— PROBLEM —
For this exercise, reproduce only the lines from the one holding "10 attendees." through the final line of the data below, exactly, and omit pictures.

— DATASET EXCERPTS —

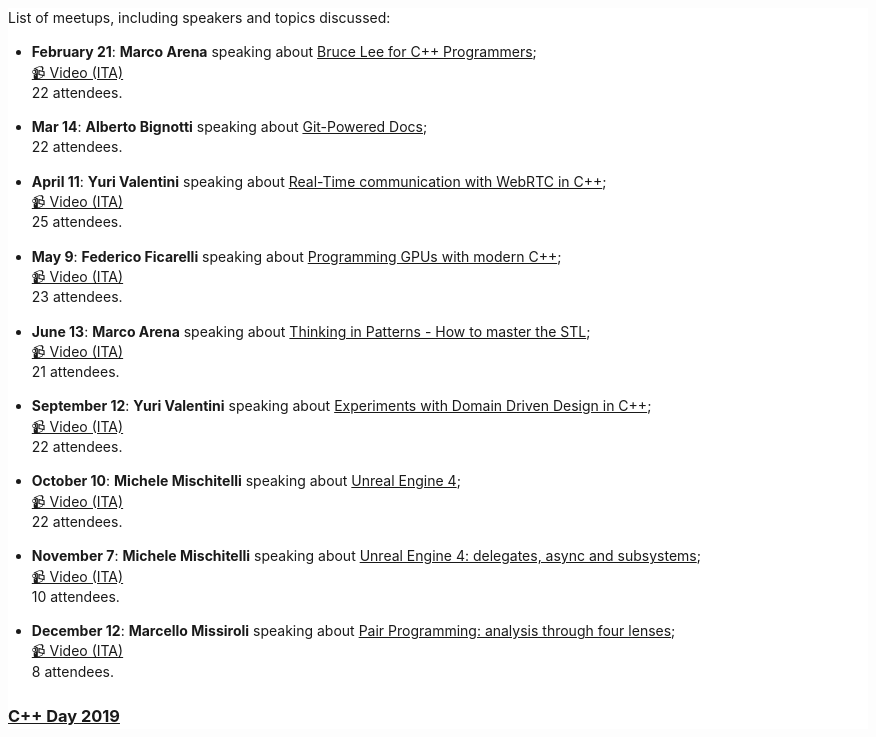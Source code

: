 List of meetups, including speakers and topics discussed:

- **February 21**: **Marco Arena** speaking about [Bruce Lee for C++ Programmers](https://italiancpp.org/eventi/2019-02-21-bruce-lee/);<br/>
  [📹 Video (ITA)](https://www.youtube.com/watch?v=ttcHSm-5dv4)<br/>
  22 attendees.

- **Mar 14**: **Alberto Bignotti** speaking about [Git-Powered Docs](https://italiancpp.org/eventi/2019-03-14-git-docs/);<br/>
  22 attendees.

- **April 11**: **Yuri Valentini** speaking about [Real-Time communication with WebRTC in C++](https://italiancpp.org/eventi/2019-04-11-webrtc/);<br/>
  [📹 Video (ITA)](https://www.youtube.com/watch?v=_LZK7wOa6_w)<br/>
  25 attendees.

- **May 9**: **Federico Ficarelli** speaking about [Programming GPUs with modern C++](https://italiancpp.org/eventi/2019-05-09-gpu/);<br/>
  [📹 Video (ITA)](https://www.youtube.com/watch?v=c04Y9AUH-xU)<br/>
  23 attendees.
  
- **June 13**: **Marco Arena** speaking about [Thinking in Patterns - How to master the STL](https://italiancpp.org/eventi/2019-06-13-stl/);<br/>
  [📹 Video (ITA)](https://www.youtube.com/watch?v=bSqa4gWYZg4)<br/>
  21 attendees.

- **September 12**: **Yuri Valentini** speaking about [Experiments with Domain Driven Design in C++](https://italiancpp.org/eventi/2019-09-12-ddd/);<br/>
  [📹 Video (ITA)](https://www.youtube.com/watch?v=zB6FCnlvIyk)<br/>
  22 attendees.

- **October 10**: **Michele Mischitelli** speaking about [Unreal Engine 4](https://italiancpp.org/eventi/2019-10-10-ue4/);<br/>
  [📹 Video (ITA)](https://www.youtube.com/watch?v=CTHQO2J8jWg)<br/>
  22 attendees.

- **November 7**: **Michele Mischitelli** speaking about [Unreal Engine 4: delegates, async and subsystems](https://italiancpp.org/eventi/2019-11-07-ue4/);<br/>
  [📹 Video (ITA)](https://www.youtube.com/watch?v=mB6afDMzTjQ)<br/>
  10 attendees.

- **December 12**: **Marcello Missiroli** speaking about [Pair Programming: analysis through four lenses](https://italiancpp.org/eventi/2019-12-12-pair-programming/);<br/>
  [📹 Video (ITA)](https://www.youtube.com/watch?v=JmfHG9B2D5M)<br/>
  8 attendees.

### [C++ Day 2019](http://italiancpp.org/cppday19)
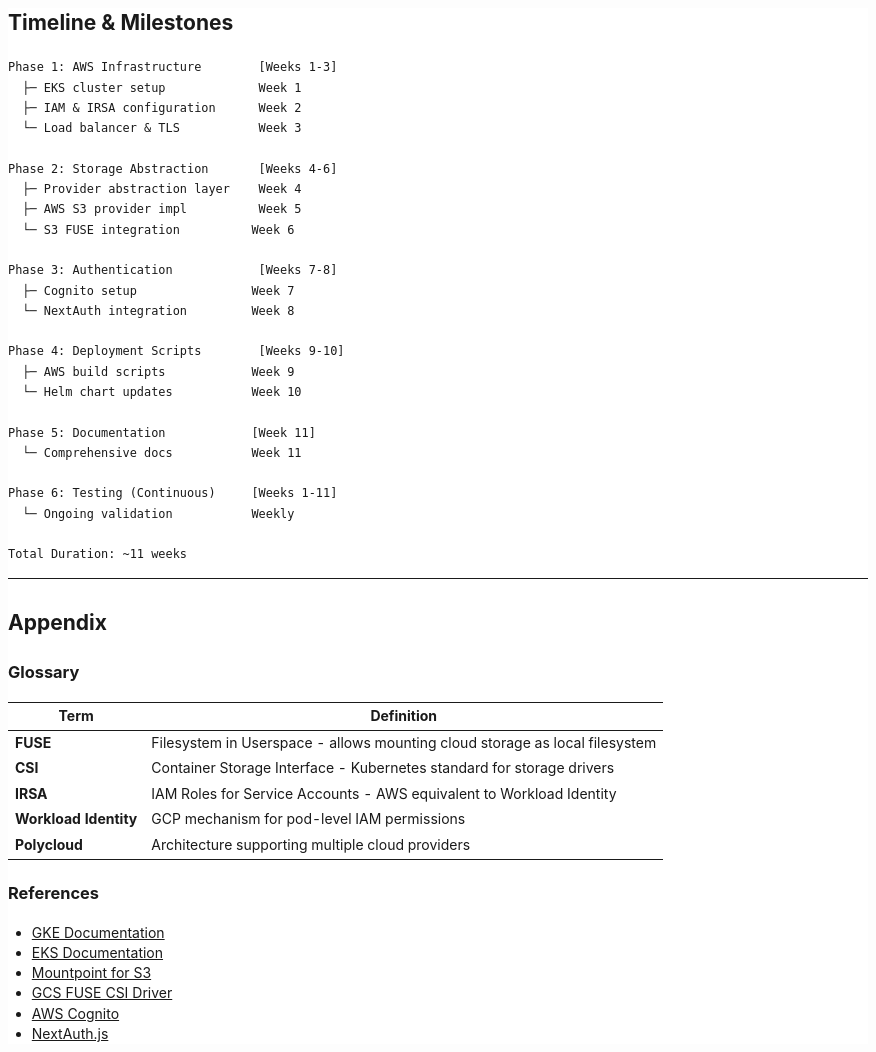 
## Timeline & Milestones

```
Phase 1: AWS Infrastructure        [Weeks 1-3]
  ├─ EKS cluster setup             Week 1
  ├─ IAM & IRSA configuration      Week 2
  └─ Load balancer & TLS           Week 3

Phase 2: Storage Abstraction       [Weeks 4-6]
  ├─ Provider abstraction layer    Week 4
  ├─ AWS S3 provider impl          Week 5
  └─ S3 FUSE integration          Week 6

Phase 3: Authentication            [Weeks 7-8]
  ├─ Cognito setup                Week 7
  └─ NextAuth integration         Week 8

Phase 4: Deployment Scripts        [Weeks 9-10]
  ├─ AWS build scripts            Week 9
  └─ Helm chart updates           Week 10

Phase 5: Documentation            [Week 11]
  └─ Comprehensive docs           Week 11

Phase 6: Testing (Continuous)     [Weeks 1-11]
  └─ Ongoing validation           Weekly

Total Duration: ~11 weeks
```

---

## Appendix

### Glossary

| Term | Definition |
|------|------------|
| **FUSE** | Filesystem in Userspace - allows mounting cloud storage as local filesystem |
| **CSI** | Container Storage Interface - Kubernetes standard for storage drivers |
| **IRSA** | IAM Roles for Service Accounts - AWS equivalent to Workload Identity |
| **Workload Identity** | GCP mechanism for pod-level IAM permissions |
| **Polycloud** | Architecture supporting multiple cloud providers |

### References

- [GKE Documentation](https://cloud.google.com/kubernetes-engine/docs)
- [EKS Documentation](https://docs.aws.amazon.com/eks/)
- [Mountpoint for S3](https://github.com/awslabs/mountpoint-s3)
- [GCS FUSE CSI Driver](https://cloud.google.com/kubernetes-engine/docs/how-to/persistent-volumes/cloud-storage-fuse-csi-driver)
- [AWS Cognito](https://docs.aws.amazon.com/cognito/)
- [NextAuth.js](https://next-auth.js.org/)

— WRITTEN REPLY —
  10 attendees.

- **December 12**: **Marcello Missiroli** speaking about [Pair Programming: analysis through four lenses](https://italiancpp.org/eventi/2019-12-12-pair-programming/);<br/>
  [📹 Video (ITA)](https://www.youtube.com/watch?v=JmfHG9B2D5M)<br/>
  8 attendees.

### [C++ Day 2019](http://italiancpp.org/cppday19)
## Timeline & Milestones

```
Phase 1: AWS Infrastructure        [Weeks 1-3]
  ├─ EKS cluster setup             Week 1
  ├─ IAM & IRSA configuration      Week 2
  └─ Load balancer & TLS           Week 3

Phase 2: Storage Abstraction       [Weeks 4-6]
  ├─ Provider abstraction layer    Week 4
  ├─ AWS S3 provider impl          Week 5
  └─ S3 FUSE integration          Week 6

Phase 3: Authentication            [Weeks 7-8]
  ├─ Cognito setup                Week 7
  └─ NextAuth integration         Week 8

Phase 4: Deployment Scripts        [Weeks 9-10]
  ├─ AWS build scripts            Week 9
  └─ Helm chart updates           Week 10

Phase 5: Documentation            [Week 11]
  └─ Comprehensive docs           Week 11

Phase 6: Testing (Continuous)     [Weeks 1-11]
  └─ Ongoing validation           Weekly

Total Duration: ~11 weeks
```

---

## Appendix

### Glossary

| Term | Definition |
|------|------------|
| **FUSE** | Filesystem in Userspace - allows mounting cloud storage as local filesystem |
| **CSI** | Container Storage Interface - Kubernetes standard for storage drivers |
| **IRSA** | IAM Roles for Service Accounts - AWS equivalent to Workload Identity |
| **Workload Identity** | GCP mechanism for pod-level IAM permissions |
| **Polycloud** | Architecture supporting multiple cloud providers |

### References

- [GKE Documentation](https://cloud.google.com/kubernetes-engine/docs)
- [EKS Documentation](https://docs.aws.amazon.com/eks/)
- [Mountpoint for S3](https://github.com/awslabs/mountpoint-s3)
- [GCS FUSE CSI Driver](https://cloud.google.com/kubernetes-engine/docs/how-to/persistent-volumes/cloud-storage-fuse-csi-driver)
- [AWS Cognito](https://docs.aws.amazon.com/cognito/)
- [NextAuth.js](https://next-auth.js.org/)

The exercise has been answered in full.